Après Angela Merkel (octobre 2010), David Cameron (février 2011) - vivement applaudi en France par Marine Le Pen -, et quelques jours plus tard Nicolas Sarkozy, la première ministre du Québec, Pauline Marois, vient de décréter l'échec du multiculturalisme.

Mme Marois précise sa pensée en vantant «le plus bel exemple» que constitue le modèle français d'intégration, «notamment pour les immigrants du Maghreb». Il faut malheureusement lui demander de réviser son jugement.

Jusqu'à la fin des années 70, en France, l'idée républicaine n'était guère en débat; tout au plus des mouvements «nationalitaires», breton et occitan notamment, avaient-ils mis en cause la façon dont la République avait contribué durant un bon siècle au laminage d'identités et de langues régionales.

Puis sont venues les violences des premiers «étés chauds», la question des «banlieues», et la prise de conscience des transformations de l'immigration.
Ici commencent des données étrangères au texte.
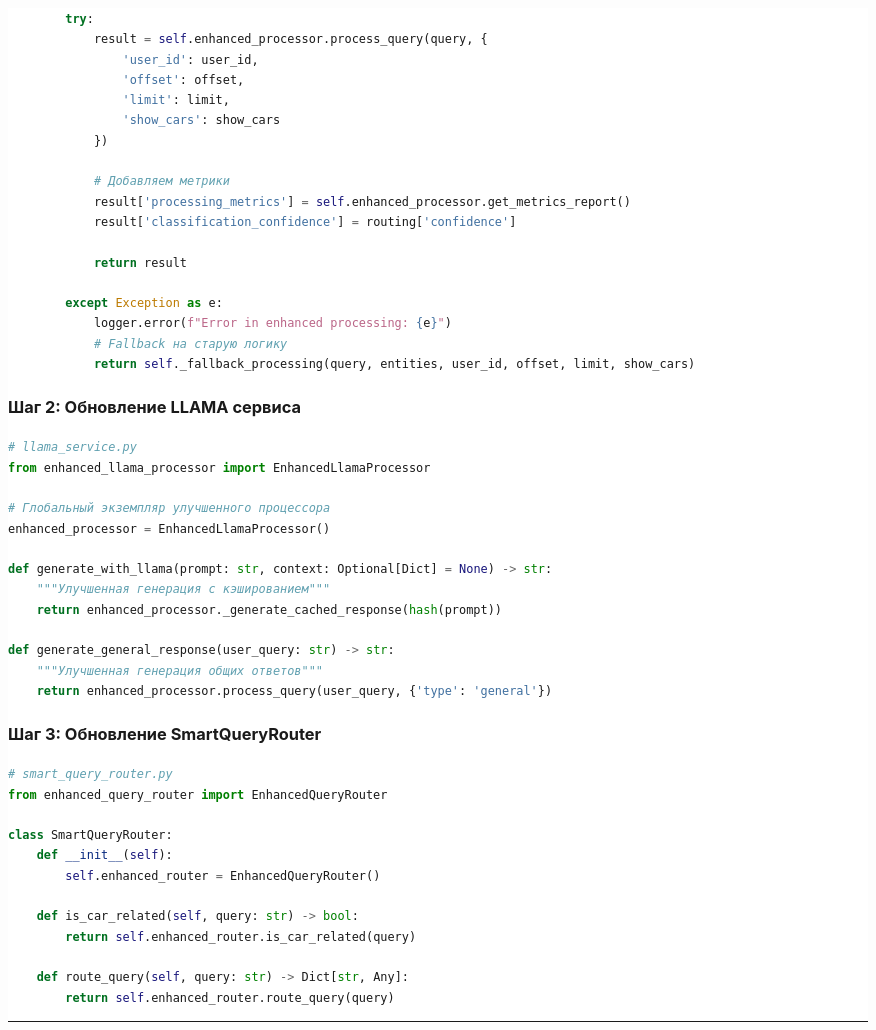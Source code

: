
 ```python
        try:
            result = self.enhanced_processor.process_query(query, {
                'user_id': user_id,
                'offset': offset,
                'limit': limit,
                'show_cars': show_cars
            })
            
            # Добавляем метрики
            result['processing_metrics'] = self.enhanced_processor.get_metrics_report()
            result['classification_confidence'] = routing['confidence']
            
            return result
            
        except Exception as e:
            logger.error(f"Error in enhanced processing: {e}")
            # Fallback на старую логику
            return self._fallback_processing(query, entities, user_id, offset, limit, show_cars)
```

### Шаг 2: Обновление LLAMA сервиса

```python
# llama_service.py
from enhanced_llama_processor import EnhancedLlamaProcessor

# Глобальный экземпляр улучшенного процессора
enhanced_processor = EnhancedLlamaProcessor()

def generate_with_llama(prompt: str, context: Optional[Dict] = None) -> str:
    """Улучшенная генерация с кэшированием"""
    return enhanced_processor._generate_cached_response(hash(prompt))

def generate_general_response(user_query: str) -> str:
    """Улучшенная генерация общих ответов"""
    return enhanced_processor.process_query(user_query, {'type': 'general'})
```

### Шаг 3: Обновление SmartQueryRouter

```python
# smart_query_router.py
from enhanced_query_router import EnhancedQueryRouter

class SmartQueryRouter:
    def __init__(self):
        self.enhanced_router = EnhancedQueryRouter()
    
    def is_car_related(self, query: str) -> bool:
        return self.enhanced_router.is_car_related(query)
    
    def route_query(self, query: str) -> Dict[str, Any]:
        return self.enhanced_router.route_query(query)
```

---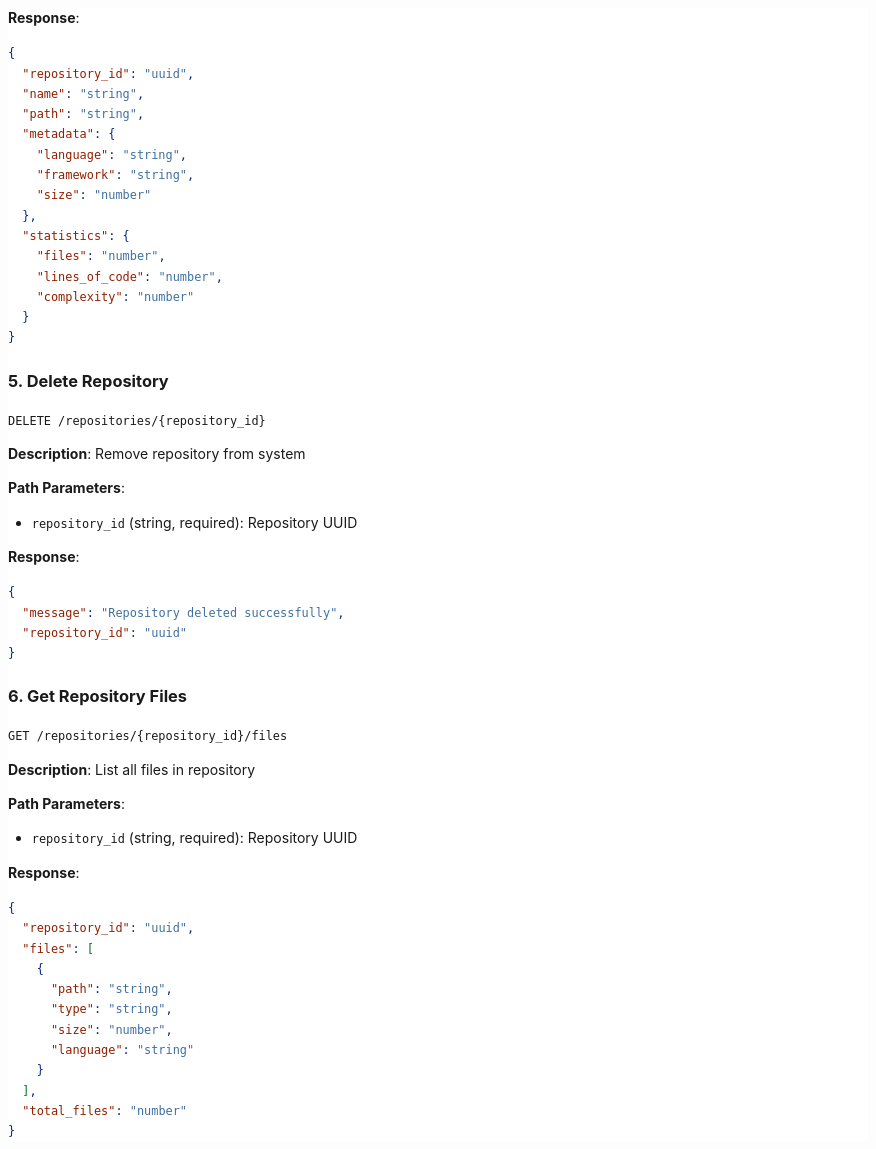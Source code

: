 **Response**:
```json
{
  "repository_id": "uuid",
  "name": "string",
  "path": "string",
  "metadata": {
    "language": "string",
    "framework": "string",
    "size": "number"
  },
  "statistics": {
    "files": "number",
    "lines_of_code": "number",
    "complexity": "number"
  }
}
```

### 5. Delete Repository
```http
DELETE /repositories/{repository_id}
```
**Description**: Remove repository from system  

**Path Parameters**:
- `repository_id` (string, required): Repository UUID

**Response**:
```json
{
  "message": "Repository deleted successfully",
  "repository_id": "uuid"
}
```

### 6. Get Repository Files
```http
GET /repositories/{repository_id}/files
```
**Description**: List all files in repository  

**Path Parameters**:
- `repository_id` (string, required): Repository UUID

**Response**:
```json
{
  "repository_id": "uuid",
  "files": [
    {
      "path": "string",
      "type": "string",
      "size": "number",
      "language": "string"
    }
  ],
  "total_files": "number"
}
```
Le migrant, au lieu d'être un célibataire venu travailler en France pour économiser et rentrer ensuite au pays, devait désormais être inclus dans la vie du pays, le regroupement familial l'installait sans retour, avec femme et enfants, dans la société française.

Dans un contexte dominé aussi par le chômage, la précarité et la désindustrialisation, le racisme s'est renouvelé et étendu, tandis que l'islam devenait la deuxième religion du pays, et que le Front national passait du statut de groupuscule à celui de parti important.

Le modèle d'intégration français est apparu alors comme impuissant pour endiguer les forces d'une décomposition opérant dans tous les domaines de la vie collective - social, économique, culturel, politique.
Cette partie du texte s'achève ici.